Copper Resilient to Earthquake Aftermath


"Copper and zinc will benefit from Japan's reconstruction efforts."

Copper plummeted to a three-month low Tuesday, as anxiety over the safety of nuclear plants in quake-stricken Japan permeated global markets.

The natural disaster stoked fears that the global economic recovery would stall, prompting traders to cut their exposure to risky assets. Nearly $1 trillion worth of equities were sold off as traders abandoned high-risk assets like commodities and reallocated their funds into "safer" investments such as government bonds. Copper for three-month delivery on the LME dropped as much as 1.6% to $9,039/ton. Copper for June delivery on the Shanghai Futures Exchange dropped 1.2% to 68,600 yuan.

Despite copper's slide in price, the metal is holding ground compared to other commodities. On the Comex, copper for May delivery was recently down 1.5% at $4.126/lb. In comparison, April crude oil futures were down 3.2%.

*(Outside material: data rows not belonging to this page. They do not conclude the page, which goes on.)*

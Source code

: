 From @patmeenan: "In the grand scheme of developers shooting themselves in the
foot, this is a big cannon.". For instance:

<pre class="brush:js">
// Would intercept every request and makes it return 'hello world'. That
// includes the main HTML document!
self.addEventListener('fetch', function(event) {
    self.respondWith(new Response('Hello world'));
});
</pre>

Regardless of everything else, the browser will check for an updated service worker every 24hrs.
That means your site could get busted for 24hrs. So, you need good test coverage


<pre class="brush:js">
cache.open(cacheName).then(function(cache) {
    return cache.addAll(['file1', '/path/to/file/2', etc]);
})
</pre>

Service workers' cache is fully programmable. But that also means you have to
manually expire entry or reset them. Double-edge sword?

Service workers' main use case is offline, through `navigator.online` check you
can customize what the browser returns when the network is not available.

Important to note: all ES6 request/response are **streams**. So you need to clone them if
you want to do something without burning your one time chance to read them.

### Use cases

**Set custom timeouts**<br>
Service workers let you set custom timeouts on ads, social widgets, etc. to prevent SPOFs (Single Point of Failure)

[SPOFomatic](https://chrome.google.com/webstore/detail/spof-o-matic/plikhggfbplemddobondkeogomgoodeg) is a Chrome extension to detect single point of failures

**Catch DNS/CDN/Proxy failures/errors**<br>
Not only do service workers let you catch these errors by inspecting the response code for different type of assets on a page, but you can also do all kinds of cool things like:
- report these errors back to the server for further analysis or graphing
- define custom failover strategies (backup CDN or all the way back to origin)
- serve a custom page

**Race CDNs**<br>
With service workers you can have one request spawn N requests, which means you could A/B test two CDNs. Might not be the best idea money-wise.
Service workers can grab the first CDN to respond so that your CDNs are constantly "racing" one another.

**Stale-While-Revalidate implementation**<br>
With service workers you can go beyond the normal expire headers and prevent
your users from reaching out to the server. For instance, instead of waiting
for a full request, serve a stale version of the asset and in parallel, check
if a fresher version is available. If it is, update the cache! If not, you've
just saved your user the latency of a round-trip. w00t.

Copper prices are proving resilient in the face of the global selloff as market participants expect Japan's reconstruction efforts to boost metal demand in the medium term. Once the crisis recedes, Japan will need to rebuild. This process will require the purchase of a greater-than-expected volume of copper from a market already in tight supply. "Everything from the power grid, housing construction and autos to consumer appliances are going to be required, and all the base metals markets are going to benefit from the rebuilding effort," said Max Layton, deputy head of commodities at Macquarie Securities Group.

copper wire

According to Deutsche Bank, Japan's copper consumption may drop by as much as 50,000 tons over three months; however, this could then be offset by demand of 3x this magnitude as reconstruction projects take off. Deutsche Bank added that copper and zinc are most likely to benefit from the reconstruction efforts.